Monday, November 14, 2011

The Computer is the Network

Modern commodity switch fabric chips are amazingly capable, but their functionality is not infinite. In particular their parsing engines are generally fixed function, extracting information from the set of headers they were designed to process. Similarly the ability to modify packets is constrained to specifically designed in protocols, not an infinitely programmable rewrite engine.

Software defined networks are a wonderful thing, but development of an SDN agent to drive an existing ASIC does not suddenly make it capable of packet handling it wasn't already designed to do. At best, it might expose functions of which the hardware was always capable but had not been utilized by the older software. Yet even that is questionable: once a platform goes into production, the expertise necessary to thoroughly test and develop bug workarounds for ASIC functionality rapidly disperses to work on new designs. If part of the functionality isn't ready at introduction it is often removed from the documentation and retargeted as a feature of the next chip.


Decisions at the Edge

MPLS networks have an interesting philosophy: the switching elements at the core are conceptually simple, driven by a label stack prepended to the packet. Decisions are made at the edge of the network wherever possible. The core switches may have complex functionality dealing with fast reroutes or congestion management, but they avoid having to re-parse the payloads and make new forwarding decisions.

Ethernet switches have mostly not followed this philosophy, in fact we've essentially followed the opposite path. We've tended to design in features and capacity at the same time. Larger switch fabrics with more capacity also tend to have more features. Initially this happened because a chip with more ports required a larger silicon die to have room for all of the pins. Thus, there was more room for digital logic. Vendors have accentuated this in their marketing plans, omitting software support for features in "low end" edge switches even if they use the same chipset as the more featureful aggregation products.

This leaves software defined networking in a bit of a quandary. The MPLS model is simpler to reason about for large collections of switches, you don't have a combinatorial explosion of decision-making at each hop in the forwarding. Yet non-MPLS Ethernet switches have mostly not evolved in that way, and the edge switches don't have the capability to make all of the decisions for behaviors we might want.

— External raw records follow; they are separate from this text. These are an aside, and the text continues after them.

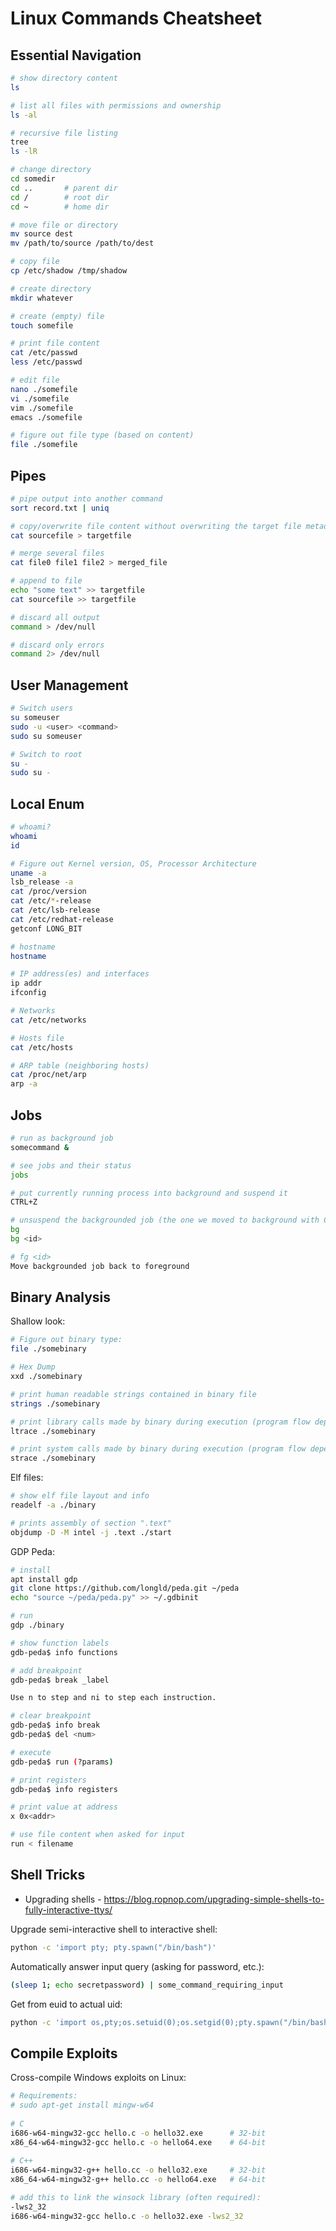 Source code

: # Linux Commands Cheatsheet


## Essential Navigation

```bash
# show directory content 
ls

# list all files with permissions and ownership
ls -al

# recursive file listing
tree
ls -lR

# change directory
cd somedir
cd ..       # parent dir
cd /        # root dir
cd ~        # home dir

# move file or directory
mv source dest
mv /path/to/source /path/to/dest

# copy file
cp /etc/shadow /tmp/shadow

# create directory
mkdir whatever

# create (empty) file
touch somefile

# print file content
cat /etc/passwd
less /etc/passwd

# edit file
nano ./somefile
vi ./somefile
vim ./somefile
emacs ./somefile

# figure out file type (based on content)
file ./somefile
```

## Pipes

```bash
# pipe output into another command
sort record.txt | uniq

# copy/overwrite file content without overwriting the target file metadata
cat sourcefile > targetfile

# merge several files
cat file0 file1 file2 > merged_file

# append to file
echo "some text" >> targetfile
cat sourcefile >> targetfile

# discard all output
command > /dev/null

# discard only errors
command 2> /dev/null
```

## User Management

```bash
# Switch users
su someuser
sudo -u <user> <command>
sudo su someuser

# Switch to root
su -
sudo su -
```

## Local Enum

```bash
# whoami?
whoami
id

# Figure out Kernel version, OS, Processor Architecture
uname -a
lsb_release -a
cat /proc/version
cat /etc/*-release
cat /etc/lsb-release
cat /etc/redhat-release
getconf LONG_BIT

# hostname
hostname

# IP address(es) and interfaces
ip addr
ifconfig

# Networks
cat /etc/networks

# Hosts file
cat /etc/hosts

# ARP table (neighboring hosts)
cat /proc/net/arp
arp -a

```

## Jobs

```bash
# run as background job
somecommand &

# see jobs and their status
jobs

# put currently running process into background and suspend it
CTRL+Z

# unsuspend the backgrounded job (the one we moved to background with CTRL+Z)
bg
bg <id>

# fg <id>
Move backgrounded job back to foreground
```

## Binary Analysis

Shallow look:
```bash
# Figure out binary type:
file ./somebinary

# Hex Dump
xxd ./somebinary

# print human readable strings contained in binary file
strings ./somebinary

# print library calls made by binary during execution (program flow dependent)
ltrace ./somebinary

# print system calls made by binary during execution (program flow dependent)
strace ./somebinary
```

Elf files:
```bash
# show elf file layout and info
readelf -a ./binary

# prints assembly of section ".text"
objdump -D -M intel -j .text ./start
```

GDP Peda:
```bash
# install
apt install gdp
git clone https://github.com/longld/peda.git ~/peda
echo "source ~/peda/peda.py" >> ~/.gdbinit

# run
gdp ./binary

# show function labels
gdb-peda$ info functions

# add breakpoint
gdb-peda$ break _label

Use n to step and ni to step each instruction.

# clear breakpoint
gdb-peda$ info break
gdb-peda$ del <num>

# execute
gdb-peda$ run (?params)

# print registers
gdb-peda$ info registers

# print value at address
x 0x<addr>

# use file content when asked for input
run < filename
```


## Shell Tricks

* Upgrading shells -  https://blog.ropnop.com/upgrading-simple-shells-to-fully-interactive-ttys/

Upgrade semi-interactive shell to interactive shell:

```bash
python -c 'import pty; pty.spawn("/bin/bash")'
```

Automatically answer input query (asking for password, etc.):

```bash
(sleep 1; echo secretpassword) | some_command_requiring_input
```

Get from euid to actual uid:

```bash
python -c 'import os,pty;os.setuid(0);os.setgid(0);pty.spawn("/bin/bash")';
```

## Compile Exploits

Cross-compile Windows exploits on Linux:

```bash
# Requirements:
# sudo apt-get install mingw-w64
 
# C
i686-w64-mingw32-gcc hello.c -o hello32.exe      # 32-bit
x86_64-w64-mingw32-gcc hello.c -o hello64.exe    # 64-bit
 
# C++
i686-w64-mingw32-g++ hello.cc -o hello32.exe     # 32-bit
x86_64-w64-mingw32-g++ hello.cc -o hello64.exe   # 64-bit

# add this to link the winsock library (often required):
-lws2_32
i686-w64-mingw32-gcc hello.c -o hello32.exe -lws2_32
``` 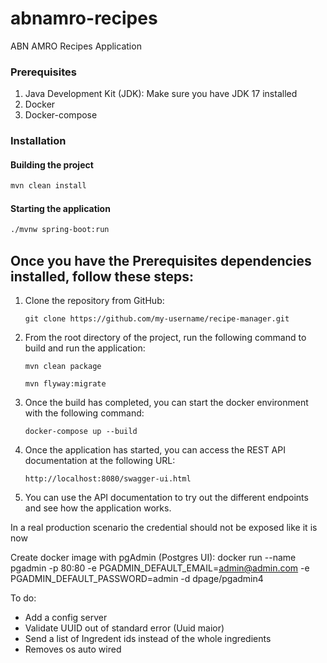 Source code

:# abnamro-recipes
ABN AMRO Recipes Application

### Prerequisites
1. Java Development Kit (JDK): Make sure you have JDK 17 installed
2. Docker
3. Docker-compose

### Installation

#### Building the project
```sh
mvn clean install
```

#### Starting the application
```sh
./mvnw spring-boot:run
```
## Once you have the Prerequisites dependencies installed, follow these steps:

1. Clone the repository from GitHub:
    ```
    git clone https://github.com/my-username/recipe-manager.git
    ```
2. From the root directory of the project, run the following command to build and run the application:
    ```shell
    mvn clean package
   
    mvn flyway:migrate

    ```
3. Once the build has completed, you can start the docker environment with the following command:
    ```shell
    docker-compose up --build
    ```
4. Once the application has started, you can access the REST API documentation at the following URL:
    ```
    http://localhost:8080/swagger-ui.html
    ```
5. You can use the API documentation to try out the different endpoints and see how the application works.





In a real production scenario the credential should not be exposed like it is now

Create docker image with pgAdmin (Postgres UI):
docker run --name pgadmin -p 80:80 -e PGADMIN_DEFAULT_EMAIL=admin@admin.com -e PGADMIN_DEFAULT_PASSWORD=admin -d dpage/pgadmin4


To do:
- Add a config server
- Validate UUID out of standard error (Uuid maior)
- Send a list of Ingredent ids instead of the whole ingredients
- Removes os auto wired


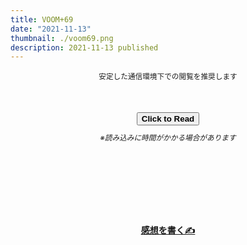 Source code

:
 ```yaml
---
title: VOOM+69
date: "2021-11-13"
thumbnail: ./voom69.png
description: 2021-11-13 published
---
```

<div style="text-align: center;margin-top: 10px;margin-bottom: 50px;">
<sub>安定した通信環境下での閲覧を推奨します</sub>
</div>

<div style="text-align: center;">
<a href="https://kucc-rokko-festival.herokuapp.com/bibi/?book=voom20211104.epub"><button><strong>Click to Read</strong></button></a>
</div>


<div style="text-align: center;margin-top: 10px;margin-bottom: 40px;">
<sub><em>※読み込みに時間がかかる場合があります</em></sub>
</div>




<div style="text-align: center;margin-top: 130px;">
<strong>

[感想を書く✍](https://mystifying-turing-59e820.netlify.app/form/)

</strong>
</div> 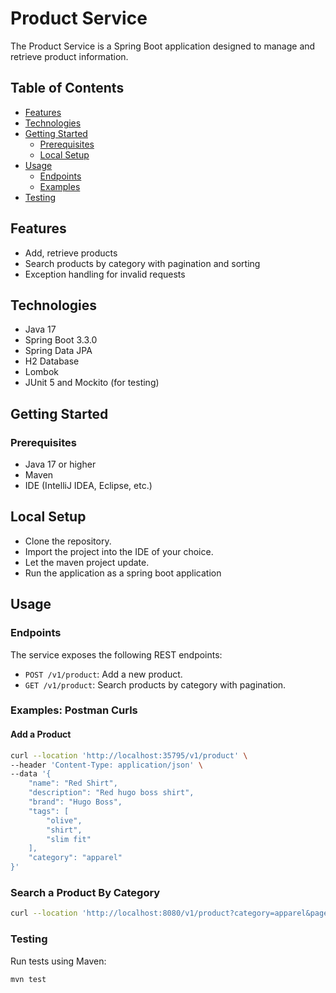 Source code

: # Product Service

The Product Service is a Spring Boot application designed to manage and retrieve product information.

## Table of Contents

- [Features](#features)
- [Technologies](#technologies)
- [Getting Started](#getting-started)
    - [Prerequisites](#prerequisites)
    - [Local Setup](#local-setup)
- [Usage](#usage)
    - [Endpoints](#endpoints)
    - [Examples](#examples)
- [Testing](#testing)

## Features

- Add, retrieve products
- Search products by category with pagination and sorting
- Exception handling for invalid requests

## Technologies

- Java 17
- Spring Boot 3.3.0
- Spring Data JPA
- H2 Database
- Lombok
- JUnit 5 and Mockito (for testing)

## Getting Started

### Prerequisites

- Java 17 or higher
- Maven
- IDE (IntelliJ IDEA, Eclipse, etc.)


## Local Setup

- Clone the repository.
- Import the project into the IDE of your choice.
- Let the maven project update.
- Run the application as a spring boot application

## Usage

### Endpoints

The service exposes the following REST endpoints:

- `POST /v1/product`: Add a new product.
- `GET /v1/product`: Search products by category with pagination.

### Examples: Postman Curls

#### Add a Product 

```bash
curl --location 'http://localhost:35795/v1/product' \
--header 'Content-Type: application/json' \
--data '{
    "name": "Red Shirt",
    "description": "Red hugo boss shirt",
    "brand": "Hugo Boss",
    "tags": [
        "olive",
        "shirt",
        "slim fit"
    ],
    "category": "apparel"
}'
```

### Search a Product By Category

```bash
curl --location 'http://localhost:8080/v1/product?category=apparel&page=0&size=5'
```

### Testing

Run tests using Maven:

```bash
mvn test
```
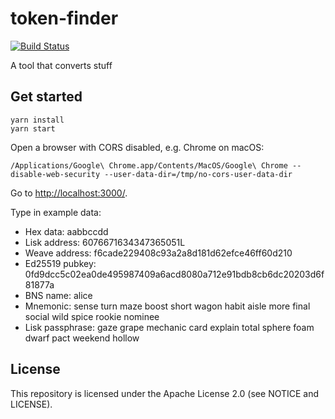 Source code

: # token-finder

[![Build Status](https://travis-ci.com/iov-one/token-finder.svg?branch=master)](https://travis-ci.com/iov-one/token-finder)

A tool that converts stuff

## Get started

```
yarn install
yarn start
```

Open a browser with CORS disabled, e.g. Chrome on macOS:

```
/Applications/Google\ Chrome.app/Contents/MacOS/Google\ Chrome --disable-web-security --user-data-dir=/tmp/no-cors-user-data-dir
```

Go to [http://localhost:3000/](http://localhost:3000/).

Type in example data:

* Hex data: aabbccdd
* Lisk address: 6076671634347365051L
* Weave address: f6cade229408c93a2a8d181d62efce46ff60d210
* Ed25519 pubkey: 0fd9dcc5c02ea0de495987409a6acd8080a712e91bdb8cb6dc20203d6f81877a
* BNS name: alice
* Mnemonic: sense turn maze boost short wagon habit aisle more final social wild spice rookie nominee
* Lisk passphrase: gaze grape mechanic card explain total sphere foam dwarf pact weekend hollow

## License

This repository is licensed under the Apache License 2.0 (see NOTICE and LICENSE).
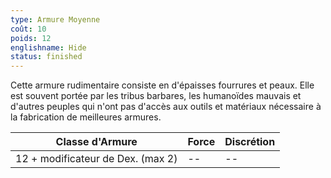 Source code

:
 ```yaml
---
type: Armure Moyenne
coût: 10
poids: 12
englishname: Hide
status: finished
---
```


Cette armure rudimentaire consiste en d'épaisses fourrures et peaux. Elle est souvent portée par les tribus barbares, les humanoïdes mauvais et d'autres peuples qui n'ont pas d'accès aux outils et matériaux nécessaire à la fabrication de meilleures armures.

| Classe d'Armure                   | Force | Discrétion |
| --------------------------------- | ----- | ---------- |
| 12 + modificateur de Dex. (max 2) | --    | --         |
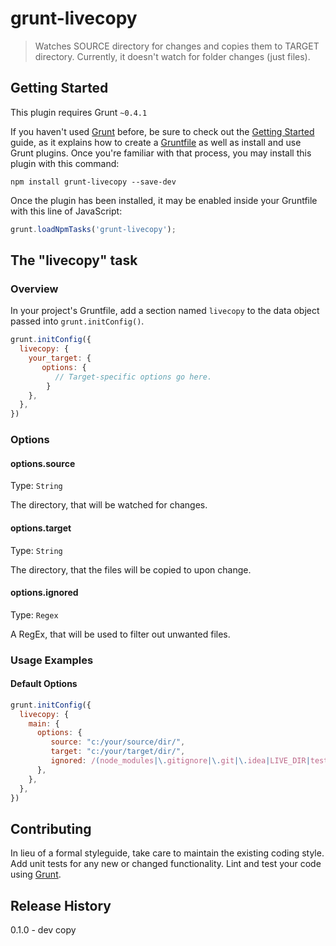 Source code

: # grunt-livecopy

> Watches SOURCE directory for changes and copies them to TARGET directory. Currently, it doesn't watch for folder changes (just files).

## Getting Started
This plugin requires Grunt `~0.4.1`

If you haven't used [Grunt](http://gruntjs.com/) before, be sure to check out the [Getting Started](http://gruntjs.com/getting-started) guide, as it explains how to create a [Gruntfile](http://gruntjs.com/sample-gruntfile) as well as install and use Grunt plugins. Once you're familiar with that process, you may install this plugin with this command:

```shell
npm install grunt-livecopy --save-dev
```

Once the plugin has been installed, it may be enabled inside your Gruntfile with this line of JavaScript:

```js
grunt.loadNpmTasks('grunt-livecopy');
```

## The "livecopy" task

### Overview
In your project's Gruntfile, add a section named `livecopy` to the data object passed into `grunt.initConfig()`.

```js
grunt.initConfig({
  livecopy: {
    your_target: {
       options: {
          // Target-specific options go here.
        }
    },
  },
})
```

### Options

#### options.source
Type: `String`

The directory, that will be watched for changes.

#### options.target
Type: `String`

The directory, that the files will be copied to upon change.

#### options.ignored
Type: `Regex`

A RegEx, that will be used to filter out unwanted files.

### Usage Examples

#### Default Options


```js
grunt.initConfig({
  livecopy: {
    main: {
      options: {
         source: "c:/your/source/dir/",
         target: "c:/your/target/dir/",
         ignored: /(node_modules|\.gitignore|\.git|\.idea|LIVE_DIR|test|package\.json|\.bowerrc|\.editorconfig\.jshintrc|bower\.json|Gruntfile\.js|\.svn|robots\.txt|htaccess|favicon\.ico|jb_bak|jb_old)/
      },
    },
  },
})
```

## Contributing
In lieu of a formal styleguide, take care to maintain the existing coding style. Add unit tests for any new or changed functionality. Lint and test your code using [Grunt](http://gruntjs.com/).

## Release History
0.1.0 - dev copy
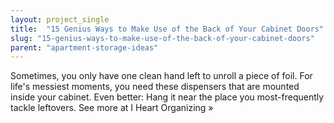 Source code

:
 ```yaml
---
layout: project_single
title:  "15 Genius Ways to Make Use of the Back of Your Cabinet Doors"
slug: "15-genius-ways-to-make-use-of-the-back-of-your-cabinet-doors"
parent: "apartment-storage-ideas"
---
```

Sometimes, you only have one clean hand left to unroll a piece of foil. For life's messiest moments, you need these dispensers that are mounted inside your cabinet. Even better: Hang it near the place you most-frequently tackle leftovers. See more at I Heart Organizing »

Software Switches to the Rescue

A number of market segments have gradually moved to a model where the first network element to touch the packet is implemented mostly in software. This allows the hope of substantially increasing their capability. A few examples:

vswitch running in the Hypervisor

Datacenters: The first hop is a software switch running in the Hypervisor, like the VMware vSwitch or Cisco Nexus 1000v.

WAN Optimizer with 4 CPUs

Wide Area Networks: WAN optimizers have become quite popular because they save money by reducing the amount of traffic sent over the WAN. These are mostly software products at this point, implementing protocol-specific compression and deduplication. Forthcoming 10 Gig products from Infineta appear to be the first products containing significant amounts of custom hardware.

Wifi AP with CPU, Wifi MAC, and Ethernet MAC

Wifi Access Points: Traditional, thick APs as seen in the consumer and carrier-provided equipment market are a CPU with Ethernet and Wifi, forwarding packets in software.
Thin APs for Enterprise use as deployed by Aruba/Airespace/etc are rather different, the real forwarding happens in hardware back at a central controller.

Cable modem with DOCSIS and Ethernet

Carrier Network Access Units: Like Wifi APs, access gear for DSL and DOCSIS networks is usually a CPU with the appropriate peripherals and forwards frames in software.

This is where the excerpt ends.